=== ENTRIES SUPPLIED ===

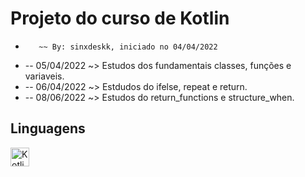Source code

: # Projeto do curso de Kotlin


*        ~~ By: sinxdeskk, iniciado no 04/04/2022
* -- 05/04/2022 ~> Estudos dos fundamentais classes, funções e variaveis.
* -- 06/04/2022 ~> Estdudos do ifelse, repeat e return.
* -- 08/06/2022 ~> Estudos do return_functions e structure_when.

## Linguagens

<img align="left" alt="Kotlin" width="30px" src="https://upload.wikimedia.org/wikipedia/commons/7/74/Kotlin_Icon.png"/> 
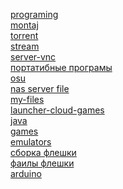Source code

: [programing](https://github.com/yuliitezary/windows_soft/releases/tag/programing)
<br>
[montaj](https://github.com/yuliitezary/windows_soft/releases/tag/montaj)
<br>
[torrent](https://github.com/yuliitezary/windows_soft/releases/tag/torrent)
<br>
[stream](https://github.com/yuliitezary/windows_soft/releases/tag/stream)
<br>
[server-vnc](https://github.com/yuliitezary/windows_soft/releases/tag/server)
<br>
[портатибные програмы](https://github.com/yuliitezary/windows_soft/releases/tag/portable)
<br>
[osu](https://github.com/yuliitezary/windows_soft/releases/tag/osu)
<br>
[nas server file](https://github.com/yuliitezary/windows_soft/releases/tag/naserverfile)
<br>
[my-files](https://github.com/yuliitezary/windows_soft/releases/tag/my-files)
<br>
[launcher-cloud-games](https://github.com/yuliitezary/windows_soft/releases/tag/launcher-cloud-games)
<br>
[java](https://github.com/yuliitezary/windows_soft/releases/tag/java)
<br>
[games](https://github.com/yuliitezary/windows_soft/releases/tag/games)
<br>
[emulators](https://github.com/yuliitezary/windows_soft/releases/tag/emulators)
<br>
[сборка флешки](https://github.com/yuliitezary/windows_soft/releases/tag/easy2boot-ventoy)
<br>
[фаилы флешки](https://github.com/yuliitezary/windows_soft/releases/tag/easy-files)
<br>
[arduino](https://github.com/yuliitezary/windows_soft/releases/tag/aduino)
<br>
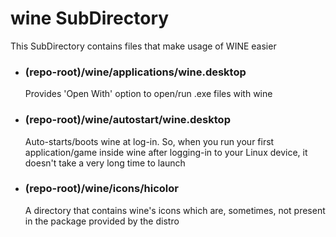 # wine SubDirectory

This SubDirectory contains files that make usage of WINE easier

- ### (repo-root)/wine/applications/wine.desktop

  Provides 'Open With' option to open/run .exe files with wine

- ### (repo-root)/wine/autostart/wine.desktop

  Auto-starts/boots wine at log-in. So, when you run your first application/game inside wine after logging-in to your Linux device, it doesn't take a very long time to launch

- ### (repo-root)/wine/icons/hicolor

  A directory that contains wine's icons which are, sometimes, not present in the package provided by the distro
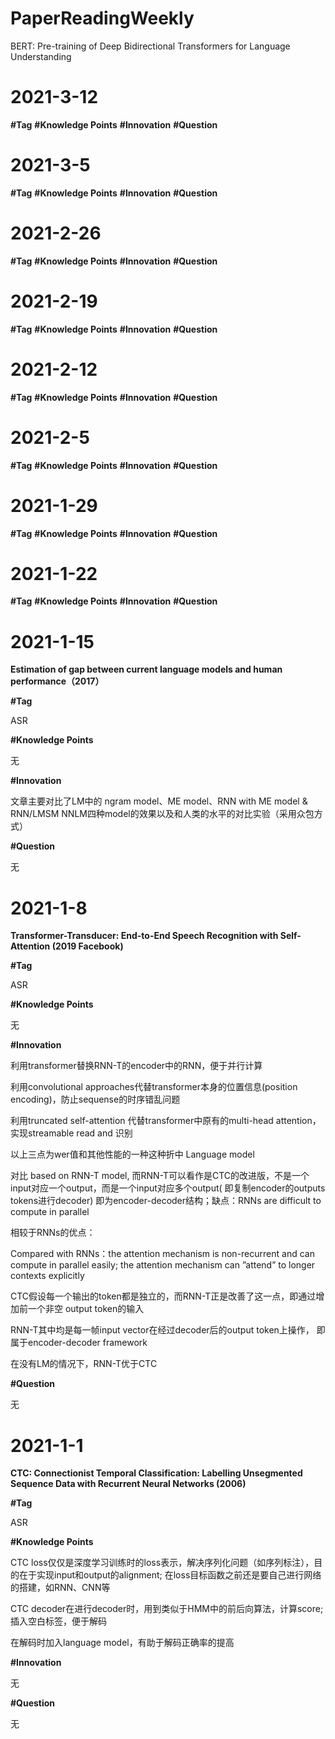 # PaperReadingWeekly




BERT: Pre-training of Deep Bidirectional Transformers for Language Understanding
# 2021-3-12

**#Tag**
**#Knowledge Points**
**#Innovation**
**#Question**

# 2021-3-5

**#Tag**
**#Knowledge Points**
**#Innovation**
**#Question**

# 2021-2-26

**#Tag**
**#Knowledge Points**
**#Innovation**
**#Question**

# 2021-2-19

**#Tag**
**#Knowledge Points**
**#Innovation**
**#Question**


# 2021-2-12

**#Tag**
**#Knowledge Points**
**#Innovation**
**#Question**

# 2021-2-5

**#Tag**
**#Knowledge Points**
**#Innovation**
**#Question**

# 2021-1-29

**#Tag**
**#Knowledge Points**
**#Innovation**
**#Question**

# 2021-1-22



**#Tag**
**#Knowledge Points**
**#Innovation**
**#Question**

# 2021-1-15

**Estimation of gap between current language models and human performance（2017）**

**#Tag**

ASR

**#Knowledge Points**

无

**#Innovation**

文章主要对比了LM中的 ngram model、ME model、RNN with ME model & RNN/LMSM NNLM四种model的效果以及和人类的水平的对比实验（采用众包方式）

**#Question**

无

# 2021-1-8

**Transformer-Transducer: End-to-End Speech Recognition with Self-Attention (2019 Facebook)**

**#Tag**

ASR

**#Knowledge Points**

无

**#Innovation**

利用transformer替换RNN-T的encoder中的RNN，便于并行计算

利用convolutional approaches代替transformer本身的位置信息(position encoding)，防止sequense的时序错乱问题

利用truncated self-attention 代替transformer中原有的multi-head attention，实现streamable read and 识别

以上三点为wer值和其他性能的一种这种折中 Language model

对比 based on RNN-T model, 而RNN-T可以看作是CTC的改进版，不是一个input对应一个output，而是一个input对应多个output( 即复制encoder的outputs tokens进行decoder)
即为encoder-decoder结构；缺点：RNNs are difficult to compute in parallel

相较于RNNs的优点：

Compared with RNNs：the attention mechanism is non-recurrent and can compute in parallel easily; the attention mechanism can ”attend” to longer contexts explicitly

CTC假设每一个输出的token都是独立的，而RNN-T正是改善了这一点，即通过增加前一个非空 output token的输入

RNN-T其中均是每一帧input vector在经过decoder后的output token上操作， 即属于encoder-decoder framework

在没有LM的情况下，RNN-T优于CTC

**#Question**

无

# 2021-1-1

**CTC: Connectionist Temporal Classification: Labelling Unsegmented Sequence Data with Recurrent Neural Networks (2006)**

**#Tag**

ASR

**#Knowledge Points**

CTC loss仅仅是深度学习训练时的loss表示，解决序列化问题（如序列标注），目的在于实现input和output的alignment; 在loss目标函数之前还是要自己进行网络的搭建，如RNN、CNN等

CTC decoder在进行decoder时，用到类似于HMM中的前后向算法，计算score; 插入空白标签，便于解码

在解码时加入language model，有助于解码正确率的提高

**#Innovation**

无

**#Question**

无


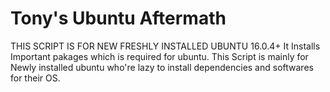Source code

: # Tony's Ubuntu Aftermath
THIS SCRIPT IS FOR NEW FRESHLY INSTALLED UBUNTU 16.0.4+ 
It Installs Important pakages which is required for ubuntu. This Script is mainly for Newly installed ubuntu who're lazy to install dependencies and softwares for their OS.
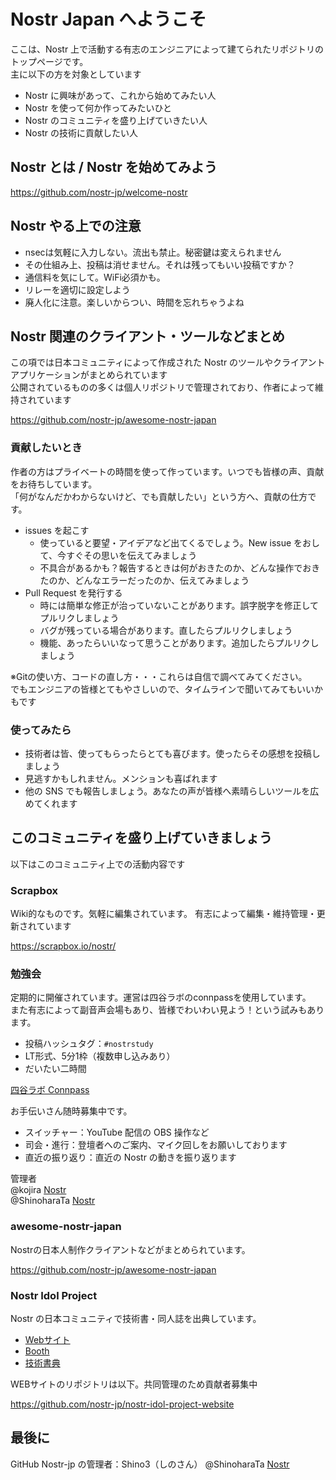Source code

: # Nostr Japan へようこそ

ここは、Nostr 上で活動する有志のエンジニアによって建てられたリポジトリのトップページです。  
主に以下の方を対象としています

- Nostr に興味があって、これから始めてみたい人
- Nostr を使って何か作ってみたいひと
- Nostr のコミュニティを盛り上げていきたい人
- Nostr の技術に貢献したい人

## Nostr とは / Nostr を始めてみよう

https://github.com/nostr-jp/welcome-nostr

## Nostr やる上での注意

- nsecは気軽に入力しない。流出も禁止。秘密鍵は変えられません
- その仕組み上、投稿は消せません。それは残ってもいい投稿ですか？
- 通信料を気にして。WiFi必須かも。
- リレーを適切に設定しよう
- 廃人化に注意。楽しいからつい、時間を忘れちゃうよね

## Nostr 関連のクライアント・ツールなどまとめ

この項では日本コミュニティによって作成された Nostr のツールやクライアントアプリケーションがまとめられています  
公開されているものの多くは個人リポジトリで管理されており、作者によって維持されています  

https://github.com/nostr-jp/awesome-nostr-japan

### 貢献したいとき

作者の方はプライベートの時間を使って作っています。いつでも皆様の声、貢献をお待ちしています。  
「何がなんだかわからないけど、でも貢献したい」という方へ、貢献の仕方です。

- issues を起こす
  - 使っていると要望・アイデアなど出てくるでしょう。New issue をおして、今すぐその思いを伝えてみましょう
  - 不具合があるかも？報告するときは何がおきたのか、どんな操作でおきたのか、どんなエラーだったのか、伝えてみましょう
- Pull Request を発行する
  - 時には簡単な修正が治っていないことがあります。誤字脱字を修正してプルリクしましょう
  - バグが残っている場合があります。直したらプルリクしましょう
  - 機能、あったらいいなって思うことがあります。追加したらプルリクしましょう

※Gitの使い方、コードの直し方・・・これらは自信で調べてみてください。  
でもエンジニアの皆様とてもやさしいので、タイムラインで聞いてみてもいいかもです

### 使ってみたら

- 技術者は皆、使ってもらったらとても喜びます。使ったらその感想を投稿しましょう
- 見逃すかもしれません。メンションも喜ばれます
- 他の SNS でも報告しましょう。あなたの声が皆様へ素晴らしいツールを広めてくれます

## このコミュニティを盛り上げていきましょう

以下はこのコミュニティ上での活動内容です

### Scrapbox

Wiki的なものです。気軽に編集されています。
有志によって編集・維持管理・更新されています

https://scrapbox.io/nostr/

### 勉強会

定期的に開催されています。運営は四谷ラボのconnpassを使用しています。  
また有志によって副音声会場もあり、皆様でわいわい見よう！という試みもあります。

- 投稿ハッシュタグ：`#nostrstudy`
- LT形式、5分1枠（複数申し込みあり）
- だいたい二時間

[四谷ラボ Connpass](https://428lab.connpass.com/)

お手伝いさん随時募集中です。

- スイッチャー：YouTube 配信の OBS 操作など
- 司会・進行：登壇者へのご案内、マイク回しをお願いしております
- 直近の振り返り：直近の Nostr の動きを振り返ります

管理者  
@kojira [Nostr](https://nostx.shino3.net/npub1k0jrarx8um0lyw3nmysn50539ky4k8p7gfgzgrsvn8d7lccx3d0s38dczd)  
@ShinoharaTa [Nostr](https://nostx.shino3.net/npub1l60d6h2uvdwa9yq0r7r2suhgrnsadcst6nsx2j03xwhxhu2cjyascejxe5)

### awesome-nostr-japan

Nostrの日本人制作クライアントなどがまとめられています。

https://github.com/nostr-jp/awesome-nostr-japan

### Nostr Idol Project

Nostr の日本コミュニティで技術書・同人誌を出典しています。

- [Webサイト](https://nip-book.nostr-jp.org/?github=true)
- [Booth](https://nostr-jp.booth.pm/?github=true)
- [技術書典](https://techbookfest.org/organization/nn7eXA7P7yENck0ep3PPBc)

WEBサイトのリポジトリは以下。共同管理のため貢献者募集中

https://github.com/nostr-jp/nostr-idol-project-website

## 最後に

GitHub Nostr-jp の管理者：Shino3（しのさん）
@ShinoharaTa [Nostr](https://nostx.shino3.net/npub1l60d6h2uvdwa9yq0r7r2suhgrnsadcst6nsx2j03xwhxhu2cjyascejxe5)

===

• [PROBLEM REQUIREMENTS]
Everything from the line containing "以下はこのコミュニティ上での活動内容です" through the final line of the records is what you should print, exactly and with nothing added.

• [RESULT OF THIS EXERCISE]
以下はこのコミュニティ上での活動内容です

### Scrapbox

Wiki的なものです。気軽に編集されています。
有志によって編集・維持管理・更新されています

https://scrapbox.io/nostr/

### 勉強会

定期的に開催されています。運営は四谷ラボのconnpassを使用しています。  
また有志によって副音声会場もあり、皆様でわいわい見よう！という試みもあります。

- 投稿ハッシュタグ：`#nostrstudy`
- LT形式、5分1枠（複数申し込みあり）
- だいたい二時間

[四谷ラボ Connpass](https://428lab.connpass.com/)

お手伝いさん随時募集中です。

- スイッチャー：YouTube 配信の OBS 操作など
- 司会・進行：登壇者へのご案内、マイク回しをお願いしております
- 直近の振り返り：直近の Nostr の動きを振り返ります

管理者  
@kojira [Nostr](https://nostx.shino3.net/npub1k0jrarx8um0lyw3nmysn50539ky4k8p7gfgzgrsvn8d7lccx3d0s38dczd)  
@ShinoharaTa [Nostr](https://nostx.shino3.net/npub1l60d6h2uvdwa9yq0r7r2suhgrnsadcst6nsx2j03xwhxhu2cjyascejxe5)

### awesome-nostr-japan

Nostrの日本人制作クライアントなどがまとめられています。

https://github.com/nostr-jp/awesome-nostr-japan

### Nostr Idol Project

Nostr の日本コミュニティで技術書・同人誌を出典しています。

- [Webサイト](https://nip-book.nostr-jp.org/?github=true)
- [Booth](https://nostr-jp.booth.pm/?github=true)
- [技術書典](https://techbookfest.org/organization/nn7eXA7P7yENck0ep3PPBc)

WEBサイトのリポジトリは以下。共同管理のため貢献者募集中

https://github.com/nostr-jp/nostr-idol-project-website

## 最後に

GitHub Nostr-jp の管理者：Shino3（しのさん）
@ShinoharaTa [Nostr](https://nostx.shino3.net/npub1l60d6h2uvdwa9yq0r7r2suhgrnsadcst6nsx2j03xwhxhu2cjyascejxe5)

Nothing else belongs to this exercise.